Hoda Badran is a woman pioneer of Egypt’s feminist movement. In the interview, she spoke about her academic achievements, and her father’s role in her intellectual development. Hoda earned a bachelor’s degree in sociology from the American University in Cairo in 1957, and a master’s degree in social administration from the University of Louisville in the USA in 1959, before obtaining her doctorate in social welfare from Case Western Reserve University in 1967. Hoda worked as a social worker, and as a department director at the United Nation’s World Blind Organization, in addition to several other posts at different countries, such as the USA and Sri Lanka. Hoda also founded the Alliance for Arab Women (AAW), and the Egyptian Feminist Union (EFU), and took part in various international conferences, among which was the 1995 World Conference on Women in Beijing.
At the age of six, Hoda attended Princess Fawqia School in Banha for four years, and earned the top student prize for graduating primary school with the highest score in al-Qalyubia governorate.

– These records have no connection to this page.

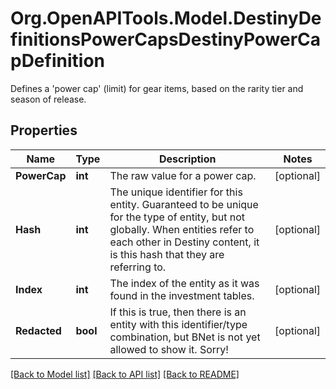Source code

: # Org.OpenAPITools.Model.DestinyDefinitionsPowerCapsDestinyPowerCapDefinition
Defines a 'power cap' (limit) for gear items, based on the rarity tier and season of release.

## Properties

Name | Type | Description | Notes
------------ | ------------- | ------------- | -------------
**PowerCap** | **int** | The raw value for a power cap. | [optional] 
**Hash** | **int** | The unique identifier for this entity. Guaranteed to be unique for the type of entity, but not globally.  When entities refer to each other in Destiny content, it is this hash that they are referring to. | [optional] 
**Index** | **int** | The index of the entity as it was found in the investment tables. | [optional] 
**Redacted** | **bool** | If this is true, then there is an entity with this identifier/type combination, but BNet is not yet allowed to show it. Sorry! | [optional] 

[[Back to Model list]](../README.md#documentation-for-models) [[Back to API list]](../README.md#documentation-for-api-endpoints) [[Back to README]](../README.md)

Hoda explained that her distinguished academic performance and her attempts to achieve excellence at school were her way of combating the gender discrimination she experienced in her family. She also added that her father’s intellect had a great impact on her academic success. He founded the committee for writing, translation, and publication, in collaboration with Taha Hussein, Ahmed Amin, and others. He was also keen on taking his children on weekly trips to visit the different historical sites. Hoda recounted, “there were literary salons at that time. I still remember the Thursday salon of the committee for writing, translation, and publication. Not all the children attended, but because I was clever, my father used to take me with him. I was seven years old when I started attending these salons. I got to listen to conversations that were beyond my understanding as a child, but I could understand some of what was being discussed. I was so clever. At the age of eight or nine, I felt that above all else, education was very important to people’s lives.”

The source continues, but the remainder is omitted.